C’est précisément ce que fit Faurecia contre Oracle.
Dans cette affaire, l’éditeur de logiciels n’avait pas respecté son engagement de livrer la version V12 de son progiciel en septembre 1999. Il ne l’avait pas fait plus tard non plus.
Par son arrêt rendu le 13 février 2007, la Chambre Commerciale a considéré que, en l’absence de cas de force majeure, le non-respect du calendrier de livraison par la société Oracle constituait « un manquement à une obligation essentielle de nature à faire échec à l’application de la clause limitative de réparation ».
Le non-respect du calendrier de livraison était ainsi constitutif du manquement à une obligation essentielle du fournisseur. Et un « simple » manquement était devenu suffisant.
Mais n’était-ce pas aller trop loin ? Et sacrifier la sécurité juridique et les prévisions des cocontractants sur l’autel de la défense de la partie faible, du client floué ?
C’est précisément ce que vient nous dire l’arrêt du 29 juin 2010.
La Haute juridiction précise : « seule est réputée non écrite la clause limitative de réparation qui contredit la portée de l’obligation essentielle souscrite par le débiteur ».
Désormais, pour être écartée, la clause limitative de responsabilité doit contredire la portée de l’obligation essentielle. Elle doit la vider de toute substance. Un manquement ne suffit plus.

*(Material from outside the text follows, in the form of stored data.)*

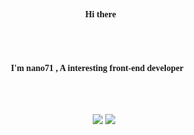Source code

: <div style="font-family: 'Artifakt Element',ui-serif">
<h4 align="center">Hi there👋</h4>
<br>
<br>
<h4 align="center">
I'm nano71 , A interesting front-end developer👨‍💻
</h4>
<br>
<br>
<p align="center">
  <img align="center" src="https://github-readme-stats.vercel.app/api?username=nano71&show_icons=true&theme=transparent">
  <img align="center" src="https://github-readme-stats.vercel.app/api/top-langs/?username=nano71&layout=compact&langs_count=10">
</p>
</div>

C’est donc un retour à la règle posée par jurisprudence Chronopost.
Une solution amère mais équilibrée : les éditeurs ne sont pas des transporteurs rapides !
Incontestablement, la décision du 29 juin 2010 sonne la fin de la récréation. Du moins pour les clients mécontents.
Et ceux qui ont souffert du fait de promesses de délais non respectées sont légion. Dans l’industrie informatique, les projets et logiciels livrés dans les temps sont rares. Ils importaient de « moraliser » les pratiques et de sanctionner la mauvaise foi.
De ce fait, la 1ère jurisprudence Faurecia suscitait la sympathie générale, tout au moins chez les clients 7du secteur informatique.
Pour autant, le contrat ne doit pas perdre sa force et ses effets doivent rester prévisibles. Seules des situations rares, « extrêmes », peuvent justifier le forçage du contrat par le juge, notamment en réputant non-écrite une clause.
Avec sagesse, la Haute Juridiction a donc fait machine arrière le 29 juin 2010.
Mais la règle posée en 1996 joue ici en sens inverse. Selon la Chambre Commerciale, le non-respect des délais n’est pas, en soi, suffisant pour contredire l’obligation essentielle d’un éditeur de logiciels.
L’industrie du logiciel n’est pas celle du transport rapide !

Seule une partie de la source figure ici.